Defining IAM and IGA
Identity and access management combines business processes, policies, and technology solutions, allowing an enterprise to manage roles and privileges for personal users and devices in order to access the right business systems at the right times for the right reasons. IAM solutions focus primarily on role-based user access and privileged account management, with core features such as single sign-on, authentication, authorization, segregation of duties, and session management.
Identity governance and administration takes IAM a step further in three key ways:
• Enable the review and audit of user and system access to meet compliance reporting requirements.
• Automate core business workflows for tasks such as access requests and provision / deprovisioning.
• Manage the many facets of employee, customer, or contractor lifecycles, from onboarding to promotion to termination.
How IAM Can Be Limited
Many IAM solutions are restricted to a single enterprise system or business line – managing access only for Human Resources assets, for example, or only for the customer relationship management system.
This presents a clear limitation. IAM may exist in a silo, but knowledge workers do not. In any given day, they may need to interact with a dozen business systems – not just HR and CRM but also email, finance, supply chain management, Help Desk, and so on.
An individual user’s “identity” is connected to all these systems. When IAM solutions are restricted to a single system, enterprises are forced to manually manage, audit, and update user identity and access. This creates an inefficient and error-prone process that could lead to security vulnerabilities or failed compliance audits.
How IGA Supports IAM
Writing in Computer Weekly, Kuppinger Cole’s Warwick Ashford notes that IGA is at the heart of an enterprise IAM strategy.
IGA is essentially the ability to reduce the risk that comes with excessive or unnecessary user access to applications, systems and data. This is achieved by enabling policy-based centralized orchestration of user identity management and access control, and by working with other IAM processes to automate workflows and meet compliance requirements.
Ashford recommends that enterprises consider the following when evaluating IGA solutions:
• Support for a broad range of IT infrastructure and business applications.
• Management of non-human entities, including robotic processes.
• Alignment with applicable regulatory requirements for consent management, access request, access review, and segregation of duties.
• Management of access rights and governance for privileged accounts.
• Hosting in the cloud to enable shorter deployment, faster upgrade, and lower cost of ownership.

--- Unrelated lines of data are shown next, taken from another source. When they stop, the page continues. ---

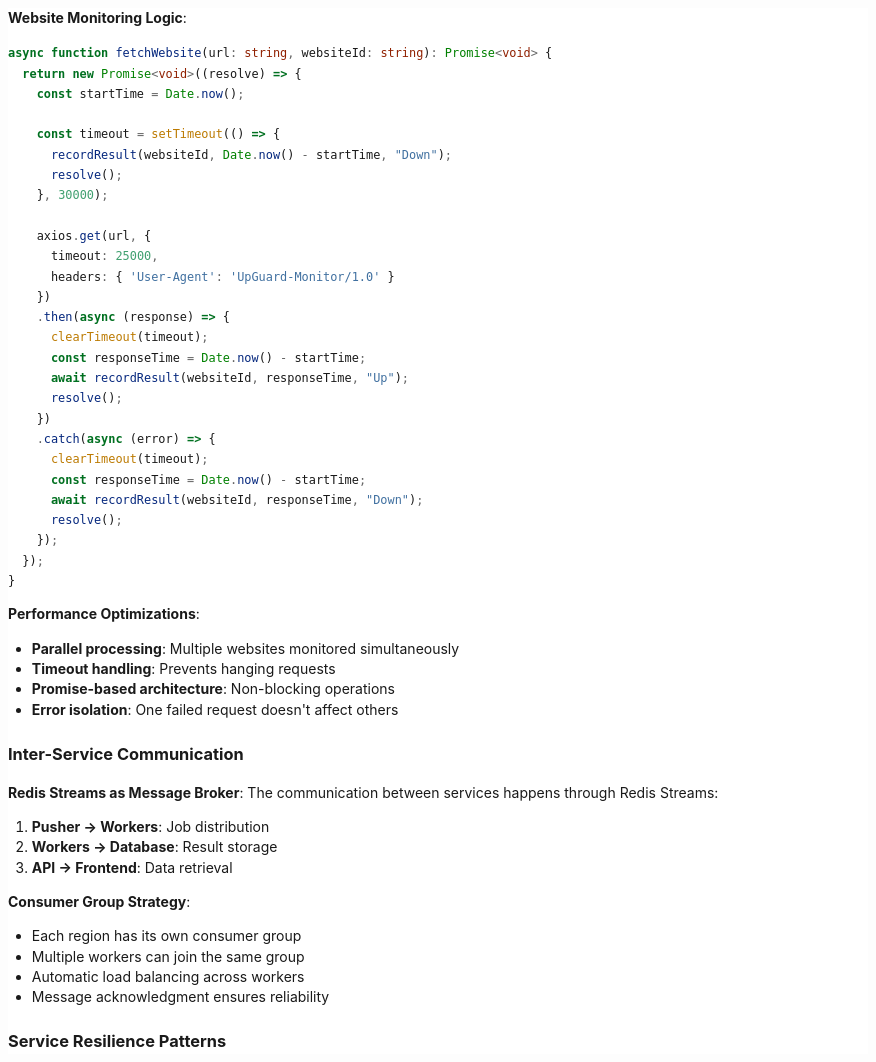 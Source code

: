 **Website Monitoring Logic**:
```typescript
async function fetchWebsite(url: string, websiteId: string): Promise<void> {
  return new Promise<void>((resolve) => {
    const startTime = Date.now();
    
    const timeout = setTimeout(() => {
      recordResult(websiteId, Date.now() - startTime, "Down");
      resolve();
    }, 30000);

    axios.get(url, {
      timeout: 25000,
      headers: { 'User-Agent': 'UpGuard-Monitor/1.0' }
    })
    .then(async (response) => {
      clearTimeout(timeout);
      const responseTime = Date.now() - startTime;
      await recordResult(websiteId, responseTime, "Up");
      resolve();
    })
    .catch(async (error) => {
      clearTimeout(timeout);
      const responseTime = Date.now() - startTime;
      await recordResult(websiteId, responseTime, "Down");
      resolve();
    });
  });
}
```

**Performance Optimizations**:
- **Parallel processing**: Multiple websites monitored simultaneously
- **Timeout handling**: Prevents hanging requests
- **Promise-based architecture**: Non-blocking operations
- **Error isolation**: One failed request doesn't affect others

### Inter-Service Communication

**Redis Streams as Message Broker**:
The communication between services happens through Redis Streams:

1. **Pusher → Workers**: Job distribution
2. **Workers → Database**: Result storage
3. **API → Frontend**: Data retrieval

**Consumer Group Strategy**:
- Each region has its own consumer group
- Multiple workers can join the same group
- Automatic load balancing across workers
- Message acknowledgment ensures reliability

### Service Resilience Patterns
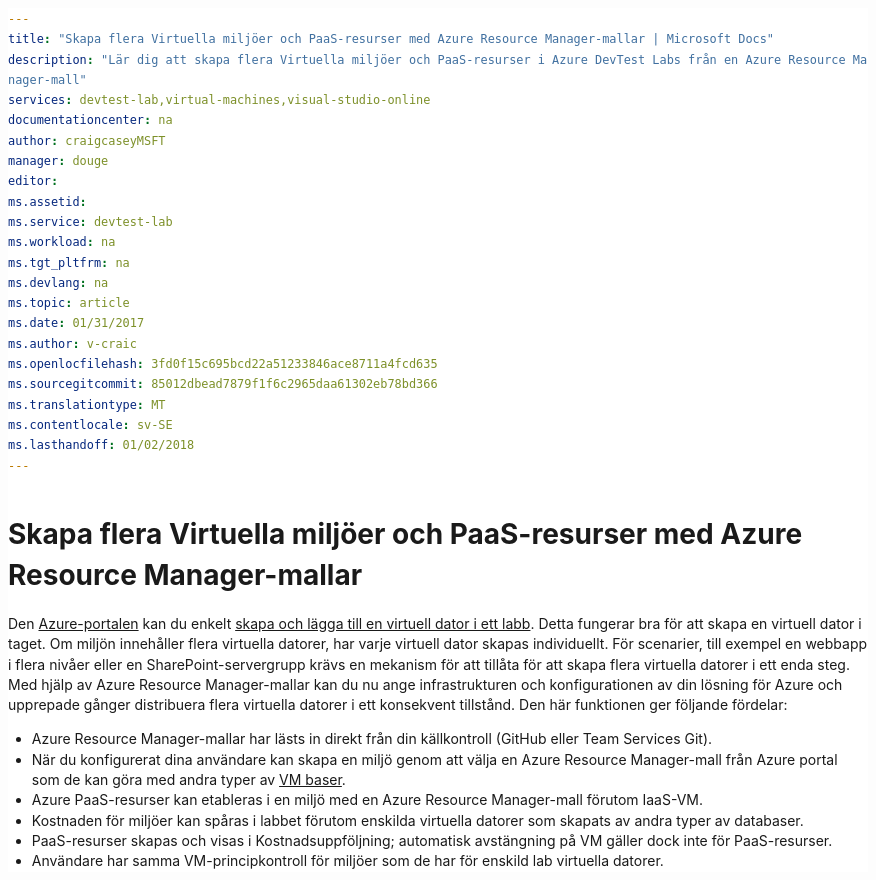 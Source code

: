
 ```yaml
---
title: "Skapa flera Virtuella miljöer och PaaS-resurser med Azure Resource Manager-mallar | Microsoft Docs"
description: "Lär dig att skapa flera Virtuella miljöer och PaaS-resurser i Azure DevTest Labs från en Azure Resource Manager-mall"
services: devtest-lab,virtual-machines,visual-studio-online
documentationcenter: na
author: craigcaseyMSFT
manager: douge
editor: 
ms.assetid: 
ms.service: devtest-lab
ms.workload: na
ms.tgt_pltfrm: na
ms.devlang: na
ms.topic: article
ms.date: 01/31/2017
ms.author: v-craic
ms.openlocfilehash: 3fd0f15c695bcd22a51233846ace8711a4fcd635
ms.sourcegitcommit: 85012dbead7879f1f6c2965daa61302eb78bd366
ms.translationtype: MT
ms.contentlocale: sv-SE
ms.lasthandoff: 01/02/2018
---
```

# <a name="create-multi-vm-environments-and-paas-resources-with-azure-resource-manager-templates"></a>Skapa flera Virtuella miljöer och PaaS-resurser med Azure Resource Manager-mallar

Den [Azure-portalen](http://go.microsoft.com/fwlink/p/?LinkID=525040) kan du enkelt [skapa och lägga till en virtuell dator i ett labb](https://docs.microsoft.com/azure/devtest-lab/devtest-lab-add-vm). Detta fungerar bra för att skapa en virtuell dator i taget. Om miljön innehåller flera virtuella datorer, har varje virtuell dator skapas individuellt. För scenarier, till exempel en webbapp i flera nivåer eller en SharePoint-servergrupp krävs en mekanism för att tillåta för att skapa flera virtuella datorer i ett enda steg. Med hjälp av Azure Resource Manager-mallar kan du nu ange infrastrukturen och konfigurationen av din lösning för Azure och upprepade gånger distribuera flera virtuella datorer i ett konsekvent tillstånd. Den här funktionen ger följande fördelar:

- Azure Resource Manager-mallar har lästs in direkt från din källkontroll (GitHub eller Team Services Git).
- När du konfigurerat dina användare kan skapa en miljö genom att välja en Azure Resource Manager-mall från Azure portal som de kan göra med andra typer av [VM baser](./devtest-lab-comparing-vm-base-image-types.md).
- Azure PaaS-resurser kan etableras i en miljö med en Azure Resource Manager-mall förutom IaaS-VM.
- Kostnaden för miljöer kan spåras i labbet förutom enskilda virtuella datorer som skapats av andra typer av databaser.
- PaaS-resurser skapas och visas i Kostnadsuppföljning; automatisk avstängning på VM gäller dock inte för PaaS-resurser.
- Användare har samma VM-principkontroll för miljöer som de har för enskild lab virtuella datorer.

These recommendations mirror Clear Skye’s approach to IGA. We’ve chosen to build Clear Skye IGA native to the ServiceNow Now Platform. This enables us to leverage the cloud that enterprises around the world trust for IT Service Management. Access to the ServiceNow data plane also allows us to manage identity and access and automate workflows across the enterprise – not in individual silos. This helps enterprises avoid the traditional limitations of IAM and reap the benefits of a modern approach to IGA.